I love watching the Food Network. It has inspired me to cook different things, some of which have become family favorites. I like:
Giada at Home with Giada De Laurentiis (I have all of her cookbooks). There are so many dishes of hers that I have cooked, but the one that is everybody’s favorite is, Vegetable Gratin. It has broccoli, cauliflower, heavy cream, whole milk, fontina, provolone and pecorino romano cheese, salt, pepper and bread crumbs. It is so easy to make. We also like, Parmesan-crusted pork chops, Chicken Florentine, Roasted Fennel with Parmesan, the list could go on and on.
Paula’s Home Cooking featuring Paula Deen of course, as well as her husband, sons, brother and others from time to time. I have all of her cookbooks as well, and the recipes are traditional down south home cooking.
Diners, Drive-ins and Dives with Guy Fieri, Next Food Network Star, any show with Bobby Flay etc. The one show I DO NOT care for is, Sandra Lee. It isn’t the recipes because some of them look really good and they are easy to make. She used store-bought ingredients with fresh. The problem with the show for me anyway, is Sandra is much too perky, it looks like she doesn’t eat, and most of all……. I CANNOT stand on each show her outfit matches the kitchen decor. This is so stupid. It makes no sense to me at all. Enough said.
My all time favorite show is, The Barefoot Contessa featuring Ina Garten. I would LOVE to meet her. I have all of her cookbooks as well and they are getting well-worn. She is always so happy, eats her food, does really pretty table decorating (unlike Sandra Lee’s over the top “tablescapes”). Her food is relatively simple and yet soooo delicious. One of our favorites is a sautéed brussell sprout recipe with pancetta. I know, most people don’t like Brussel sprouts, my husband and kids included, yet when I make this they love it. It is so easy to make and delicious. The recipe is as follows:
Brussels Sprouts Lardons
- 2 tablespoons good olive oil
- 6 ounces Italian pancetta or bacon, 1/4-inch dice
- 1 1/2 pounds Brussels sprouts (2 containers), trimmed and cut in 1/2
- 3/4 teaspoon kosher salt
- 3/4 teaspoon freshly ground black pepper
- 3/4 cup golden raisins
- 1 3/4 cups Homemade Chicken Stock, recipe follows, or canned broth
Heat the olive oil in a large (12-inch) saute pan and add the pancetta. Cook over medium heat, stirring often, until the fat is rendered and the pancetta is golden brown and crisp, 5 to 10 minutes. Remove the pancetta to a plate lined with a paper towel.
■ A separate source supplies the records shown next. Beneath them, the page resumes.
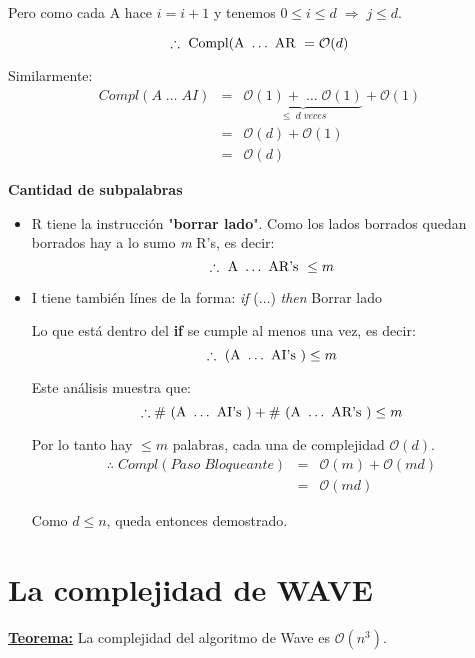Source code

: \documentclass[12pt,a4paper]{report}
\begin{document}
				\par Pero como cada A hace $ i = i + 1$ y tenemos $ 0 \leq \textit{i} \leq \textit{d} \; \Rightarrow \; \textit{j} \leq \textit{d}.$

				\[ \therefore \textup{ Compl(A } \dotsc \textup{ AR } = \mathcal{O}(d) \]

				\par Similarmente:
				\begin{eqnarray}
					\nonumber Compl(A \; \dotsc \; AI) &=& \underbrace{\mathcal{O}(1) + \; \dotsc \; \mathcal{O}(1)}_{\leq \; d \; veces} + \mathcal{O}(1) \\
					\nonumber &=& \mathcal{O}(d) + \mathcal{O}(1) \\
					\nonumber &=& \mathcal{O}(d)
				\end{eqnarray}

			\textbf{Cantidad de subpalabras}
				\begin{itemize}
					\item R tiene la instrucción "\textbf{borrar lado}". Como los lados borrados quedan borrados hay a lo sumo \textit{m} R's, es decir:
					\[ \therefore \textup{ A } \dotsc \textup{ AR's } \leq m \]
					\item I tiene también línes de la forma:
						\textit{if} ($\dotsc$) \textit{then} Borrar lado
					 	\par Lo que está dentro del \textbf{if} se cumple al menos una vez, es decir:
						\[ \therefore \textup{ (A } \dotsc \textup{ AI's }) \leq m \]

					\par Este análisis muestra que:
					\[ \therefore \# \textup{ (A } \dotsc \textup{ AI's }) + \# \textup{ (A } \dotsc \textup{ AR's }) \leq m \]
					\par Por lo tanto hay $\leq m$ palabras, cada una de complejidad $\mathcal{O}(d)$.
					\begin{eqnarray}
						\nonumber \therefore \;  Compl(Paso \; Bloqueante) &=& \mathcal{O}(m) + \mathcal{O}(md) \\
						\nonumber &=& \mathcal{O}(md)
				\end{eqnarray}
				\par Como $d \leq n$, queda entonces demostrado.
				\end{itemize}


	\section{La complejidad de WAVE}
		\textbf{\underline{Teorema:}} La complejidad del algoritmo de Wave es $\mathcal{O}(n^{3})$.
\end{document}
Add the Brussels sprouts, salt, and pepper to the fat in the pan and saute over medium heat for about 5 minutes, until lightly browned. Add the raisins and chicken stock. Lower the heat and cook uncovered, stirring occasionally, until the sprouts are tender when pierced with a knife, about 15 minutes. If the skillet becomes too dry, add a little chicken stock or water. Return the pancetta to the pan, heat through, season to taste, and serve.
Homemade Chicken Stock:
- 3 (5-pound) chickens
- 3 large onions, unpeeled and quartered
- 6 carrots, unpeeled and halved
- 4 celery stalks with leaves, cut in thirds
- 4 parsnips, unpeeled and cut in 1/2, optional
- 20 sprigs fresh flat-leaf parsley
- 15 sprigs fresh thyme20 sprigs fresh dill
- 1 head garlic, unpeeled and cut in 1/2 crosswise
- 2 tablespoons kosher salt
- 2 teaspoons whole black peppercorns
Place the chickens, onions, carrots, celery, parsnips, parsley, thyme, dill, garlic, salt, and peppercorns in a 16 to 20-quart stockpot with 7 quarts of water and bring to a boil. Skim the surface as needed. Simmer uncovered for 4 hours. Strain the entire contents of the pot through a colander, discarding the chicken and vegetables, and chill. Discard the hardened fat, and then pack the broth in quart containers.
Now I do not make the home made chicken stock, I use College in or Swanson chicken broth with works perfect and without so much work! I am all about ease.